Conférence "Aquifestive" avec Bernard Jouannaud, président des Amis d'Aqui et Solange Ménival, Vice présidente du Conseil régional d'Aquitaine en charge de la santé et des formations sanitaires et sociales

Ce samedi 8 mars, l'association "Les Amis d’Aqui!" a organisé en partenariat avec l’ALIMSO, l'Association des Lecteurs, Internautes et Mobinautes de Sud Ouest, leur première «Aquifestive» de l'année au Rocher de Palmer à Cenon. Le temps d'une rencontre avec Solange Ménival, Vice Présidente du Conseil régional d'Aquitaine en charge de la santé et des formations sanitaires et sociales, les participants ont ainsi pu dialoguer avec elle sur la thématique annoncée de «l'allongement de la durée de vie, une formidable opportunité comme autant d'enjeux économiques et culturels». Une rencontre riche en réflexions et en échanges sur les incidences et les évolutions nécessaires d'un système de santé à la française qui lui même a pris un sacré coup de vieux face aux nouveaux enjeux que porte l'allongement de la durée de vie de la population.

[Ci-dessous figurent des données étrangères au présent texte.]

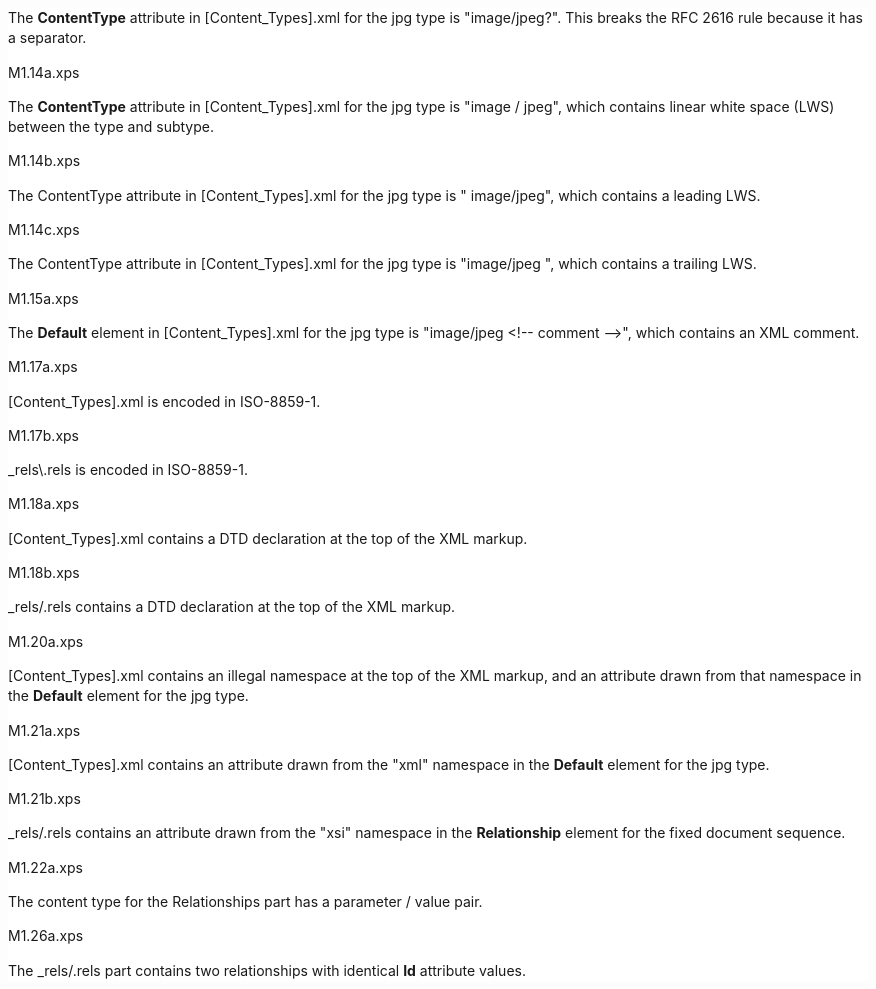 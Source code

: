 <td><p>The <strong>ContentType</strong> attribute in [Content_Types].xml for the jpg type is &quot;image/jpeg?&quot;. This breaks the RFC 2616 rule because it has a separator.</p></td>
</tr>
<tr class="even">
<td><p>M1.14a.xps</p></td>
<td><p>The <strong>ContentType</strong> attribute in [Content_Types].xml for the jpg type is &quot;image / jpeg&quot;, which contains linear white space (LWS) between the type and subtype.</p></td>
</tr>
<tr class="odd">
<td><p>M1.14b.xps</p></td>
<td><p>The ContentType attribute in [Content_Types].xml for the jpg type is &quot; image/jpeg&quot;, which contains a leading LWS.</p></td>
</tr>
<tr class="even">
<td><p>M1.14c.xps</p></td>
<td><p>The ContentType attribute in [Content_Types].xml for the jpg type is &quot;image/jpeg &quot;, which contains a trailing LWS.</p></td>
</tr>
<tr class="odd">
<td><p>M1.15a.xps</p></td>
<td><p>The <strong>Default</strong> element in [Content_Types].xml for the jpg type is &quot;image/jpeg &lt;!-- comment --&gt;&quot;, which contains an XML comment.</p></td>
</tr>
<tr class="even">
<td><p>M1.17a.xps</p></td>
<td><p>[Content_Types].xml is encoded in ISO-8859-1.</p></td>
</tr>
<tr class="odd">
<td><p>M1.17b.xps</p></td>
<td><p>_rels\.rels is encoded in ISO-8859-1.</p></td>
</tr>
<tr class="even">
<td><p>M1.18a.xps</p></td>
<td><p>[Content_Types].xml contains a DTD declaration at the top of the XML markup.</p></td>
</tr>
<tr class="odd">
<td><p>M1.18b.xps</p></td>
<td><p>_rels/.rels contains a DTD declaration at the top of the XML markup.</p></td>
</tr>
<tr class="even">
<td><p>M1.20a.xps</p></td>
<td><p>[Content_Types].xml contains an illegal namespace at the top of the XML markup, and an attribute drawn from that namespace in the <strong>Default</strong> element for the jpg type.</p></td>
</tr>
<tr class="odd">
<td><p>M1.21a.xps</p></td>
<td><p>[Content_Types].xml contains an attribute drawn from the &quot;xml&quot; namespace in the <strong>Default</strong> element for the jpg type.</p></td>
</tr>
<tr class="even">
<td><p>M1.21b.xps</p></td>
<td><p>_rels/.rels contains an attribute drawn from the &quot;xsi&quot; namespace in the <strong>Relationship</strong> element for the fixed document sequence.</p></td>
</tr>
<tr class="odd">
<td><p>M1.22a.xps</p></td>
<td><p>The content type for the Relationships part has a parameter / value pair.</p></td>
</tr>
<tr class="even">
<td><p>M1.26a.xps</p></td>
<td><p>The _rels/.rels part contains two relationships with identical <strong>Id</strong> attribute values.</p></td>
</tr>
<tr class="odd">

Le système de santé français, tel qu'il existe, a été conçu en 1945. Or depuis, «l'espérance de vie s'est allongée de 40%» chiffre Solange Ménival. Le temps aidant, le système doit désormais faire face à quatre ruptures importantes liste-t-elle. Une démographie au profil bien différent de celui qui existait au sortir de la guerre, une rupture économique qui ne permet plus de financer le système tel quel, une rupture épidémiologique, qui consiste désormais bien davantage en la gestion des maladies chroniques qu'en la fourniture de soins d'urgence et, enfin, une rupture territoriale avec une crispation forte sur les territoires notamment ruraux, et une déprise des professionnels de santé sur ces territoires.

A ces ruptures s'ajoutent de grandes évolutions à prendre en compte : le soin « par période de vie », un plus grand brassage des populations lié à la mobilité, et enfin la révolution technologique liée à internet et aux données numériques.

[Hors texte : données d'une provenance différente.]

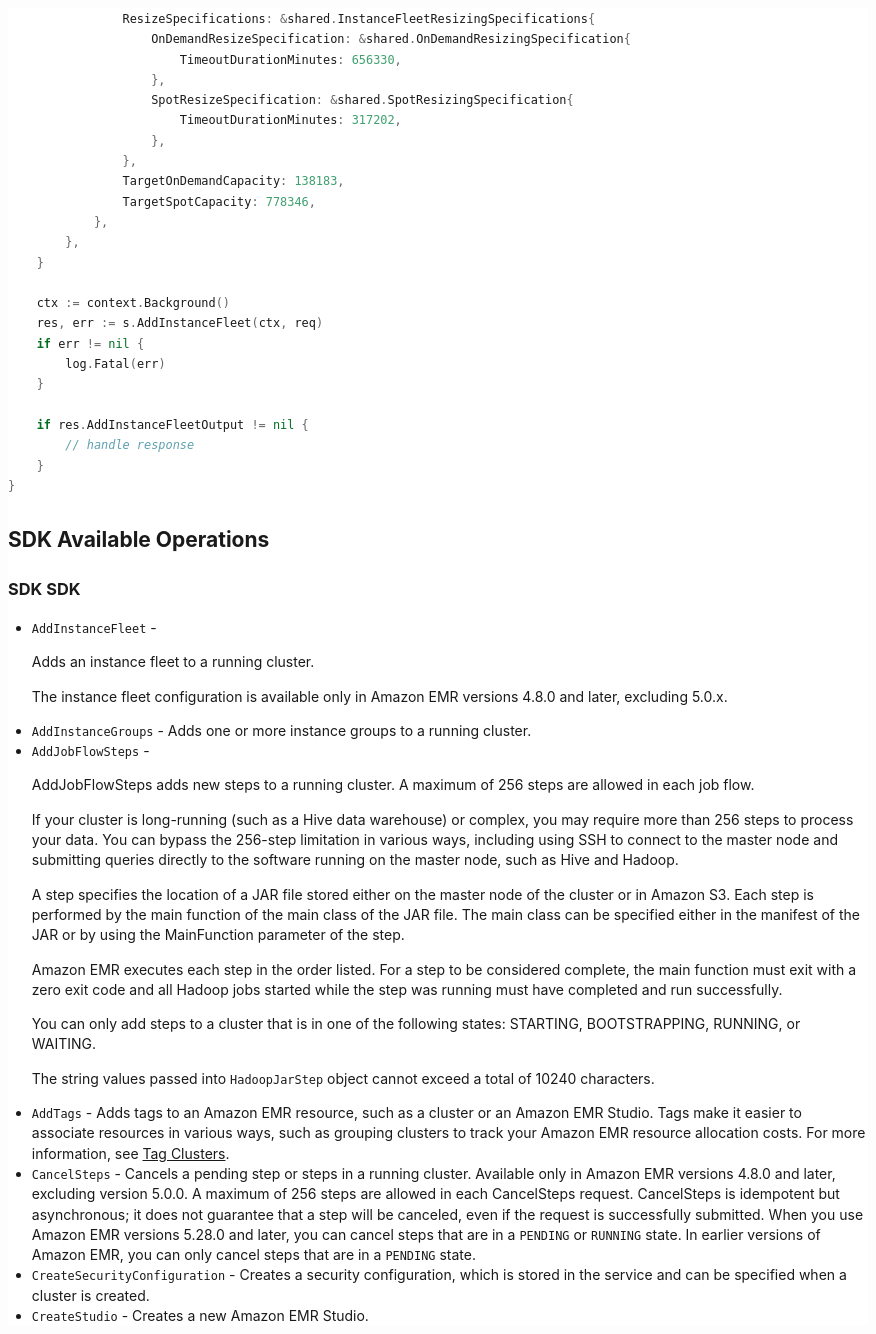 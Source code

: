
 ```go
                ResizeSpecifications: &shared.InstanceFleetResizingSpecifications{
                    OnDemandResizeSpecification: &shared.OnDemandResizingSpecification{
                        TimeoutDurationMinutes: 656330,
                    },
                    SpotResizeSpecification: &shared.SpotResizingSpecification{
                        TimeoutDurationMinutes: 317202,
                    },
                },
                TargetOnDemandCapacity: 138183,
                TargetSpotCapacity: 778346,
            },
        },
    }

    ctx := context.Background()
    res, err := s.AddInstanceFleet(ctx, req)
    if err != nil {
        log.Fatal(err)
    }

    if res.AddInstanceFleetOutput != nil {
        // handle response
    }
}
```



## SDK Available Operations

### SDK SDK

* `AddInstanceFleet` - <p>Adds an instance fleet to a running cluster.</p> <note> <p>The instance fleet configuration is available only in Amazon EMR versions 4.8.0 and later, excluding 5.0.x.</p> </note>
* `AddInstanceGroups` - Adds one or more instance groups to a running cluster.
* `AddJobFlowSteps` - <p>AddJobFlowSteps adds new steps to a running cluster. A maximum of 256 steps are allowed in each job flow.</p> <p>If your cluster is long-running (such as a Hive data warehouse) or complex, you may require more than 256 steps to process your data. You can bypass the 256-step limitation in various ways, including using SSH to connect to the master node and submitting queries directly to the software running on the master node, such as Hive and Hadoop.</p> <p>A step specifies the location of a JAR file stored either on the master node of the cluster or in Amazon S3. Each step is performed by the main function of the main class of the JAR file. The main class can be specified either in the manifest of the JAR or by using the MainFunction parameter of the step.</p> <p>Amazon EMR executes each step in the order listed. For a step to be considered complete, the main function must exit with a zero exit code and all Hadoop jobs started while the step was running must have completed and run successfully.</p> <p>You can only add steps to a cluster that is in one of the following states: STARTING, BOOTSTRAPPING, RUNNING, or WAITING.</p> <note> <p>The string values passed into <code>HadoopJarStep</code> object cannot exceed a total of 10240 characters.</p> </note>
* `AddTags` - Adds tags to an Amazon EMR resource, such as a cluster or an Amazon EMR Studio. Tags make it easier to associate resources in various ways, such as grouping clusters to track your Amazon EMR resource allocation costs. For more information, see <a href="https://docs.aws.amazon.com/emr/latest/ManagementGuide/emr-plan-tags.html">Tag Clusters</a>. 
* `CancelSteps` - Cancels a pending step or steps in a running cluster. Available only in Amazon EMR versions 4.8.0 and later, excluding version 5.0.0. A maximum of 256 steps are allowed in each CancelSteps request. CancelSteps is idempotent but asynchronous; it does not guarantee that a step will be canceled, even if the request is successfully submitted. When you use Amazon EMR versions 5.28.0 and later, you can cancel steps that are in a <code>PENDING</code> or <code>RUNNING</code> state. In earlier versions of Amazon EMR, you can only cancel steps that are in a <code>PENDING</code> state. 
* `CreateSecurityConfiguration` - Creates a security configuration, which is stored in the service and can be specified when a cluster is created.
* `CreateStudio` - Creates a new Amazon EMR Studio. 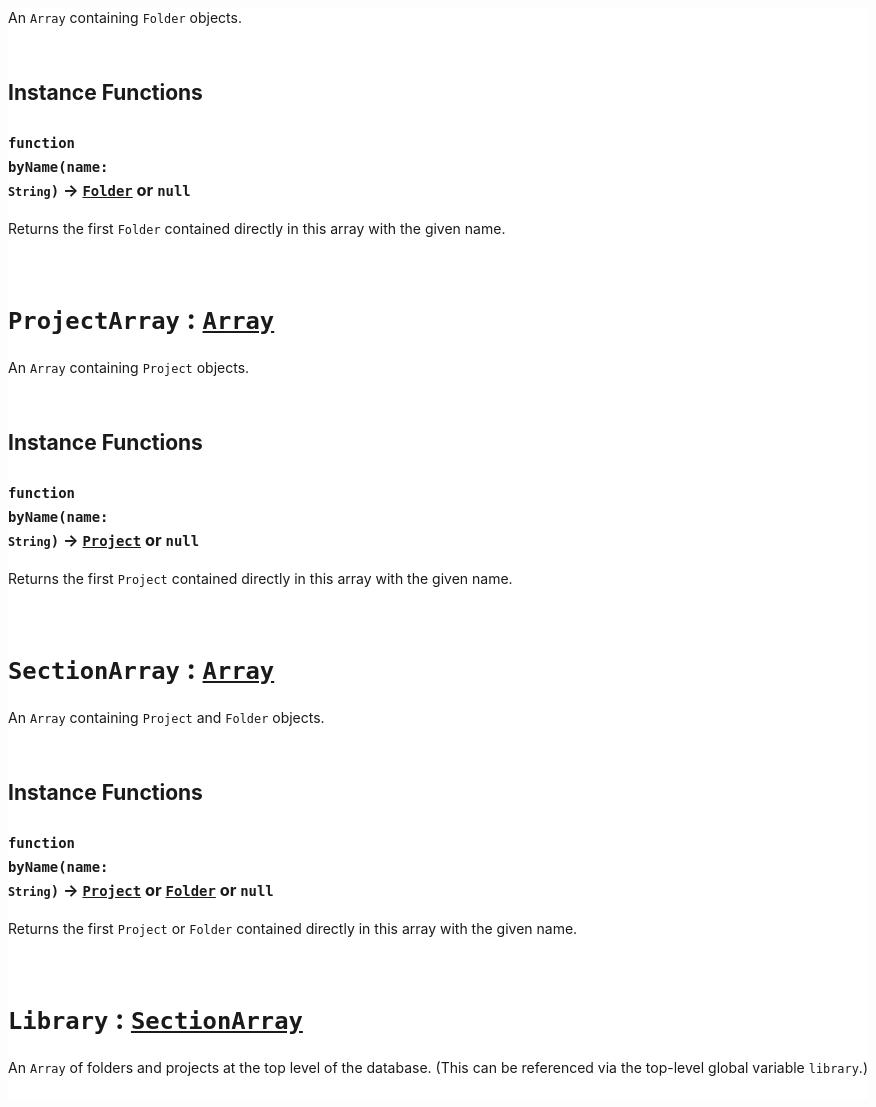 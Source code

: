  An `Array` containing `Folder` objects.
<br/><br/>


## Instance Functions

### <code>function <a name='FolderArray.byName'>byName</a>(name: `String`)</code> → [`Folder`](#Folder) or `null`
 Returns the first `Folder` contained directly in this array with the given name.
<br/><br/>


# <a name='ProjectArray'><code>ProjectArray</code></a> : [<code>Array</code>](#Array)

 An `Array` containing `Project` objects.
<br/><br/>


## Instance Functions

### <code>function <a name='ProjectArray.byName'>byName</a>(name: `String`)</code> → [`Project`](#Project) or `null`
 Returns the first `Project` contained directly in this array with the given name.
<br/><br/>


# <a name='SectionArray'><code>SectionArray</code></a> : [<code>Array</code>](#Array)

 An `Array` containing `Project` and `Folder` objects.
<br/><br/>


## Instance Functions

### <code>function <a name='SectionArray.byName'>byName</a>(name: `String`)</code> → [`Project`](#Project) or [`Folder`](#Folder) or `null`
 Returns the first `Project` or `Folder` contained directly in this array with the given name.
<br/><br/>


# <a name='Library'><code>Library</code></a> : [<code>SectionArray</code>](#SectionArray)

 An `Array` of folders and projects at the top level of the database. (This can be referenced via the top-level global variable `library`.)
<br/><br/>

Vers une réorganisation territoriale du système de santéAutant de vecteurs de changement qui mettent à mal le (trop) «vieux» système de soin français, «ce système qui s'est voulu égalitaire et pensé par le haut au nom de cette égalité, devient un système inégalitaire car le monde a changé, et qu'il n'a justement pas su s'y adapter». Or désormais, il y a urgence à repenser ce système dans son organisation si l'on souhaite parvenir à garder les valeurs qu'il porte. Pour ce faire, Solange Ménival - tout autant que l'Organisation Mondiale de la Santé - préconise une réorganisation territoriale du système de santé.
Une organisation territoriale que la France est le seul pays en Europe à ne pas avoir mis en œuvre. Nous sommes aussi le pays d'Europe qui affiche le taux de mortalité précoce, en lien avec les maladies chroniques, le plus important. De là a y voir un lien de cause à effet, Solange Ménival n'hésite pas à franchir le pas. Elle ajoute à cela la nécessité d'une réponse aux nouveaux besoins, autrement dit ne plus se contenter «d'un système uniquement basé sur les généralistes et les hôpitaux, mais qui fasse le lien pour gagner en terme de maladies chroniques. De la même manière, dans notre système libéral, c'est le patient qui va vers son médecin, or les pays qui affichent les meilleures chiffres sur l'espérance de vie, sont ceux où c'est le système qui va vers le patient, en s'adaptant à son âge et à son territoire», souligne l'élue.
Révolution culturelleSur la régionalisation du système de santé, la feuille de route fixée au niveau national demande également un rôle accru des Agences Régionales de Santé, avec l'aide des Conseils régionaux pour aider à développer les nouvelles technologies et l'animation de leur prise en main par les acteurs du territoire. De nouvelles technologies, facteurs de communication et d'échange d'informations entre professionnels, mais aussi de meilleurs suivis des patients.
En Aquitaine l'élue régionale, souligne la volonté du Conseil régional de faire de la région une collectivité "préfiguratrice" de ces nouvelles organisations, et met en avant plusieurs initiatives prises dans ce sens. Parmi elles, la décision de rejoindre le consortium «Life KIC» au côté de l'Euskadi et pouvoir prétendre à l'appel à projet européen sur la thématique de l'âge et de la santé. Autre actualité, la désignation de l'Aquitaine comme région de la "silver économie" ou encore le programme de "territoire de soins numérique" mené avec l'ARS autour de Mont-de-Marsan et de l'Hôpital Layné, qui est le plus avancé d'Aquitaine en la matière. Autant dire une manne pour les entreprises régionales.
Pour autant, au delà des volontés politiques, c'est une véritable révolution culturelle qui doit s'opérer tant auprès des médecins que des patients, souligne Solange Ménival. «Il faut mettre en avant les soins primaires, or il y a pour l'heure une impossibilité culturelle de comprendre qu'être bien soigné ce n'est pas avoir les meilleurs technologies, mais c'est d'être accompagné au quotidien. Nous avons de fortes représentations à combattre sur ce que peut être un soin efficace et pourtant plus économique.» Il faudra pourtant bien en passer par là pour réussir la transition d'un système à un autre, plus économe, plus efficace, bref, plus jeune.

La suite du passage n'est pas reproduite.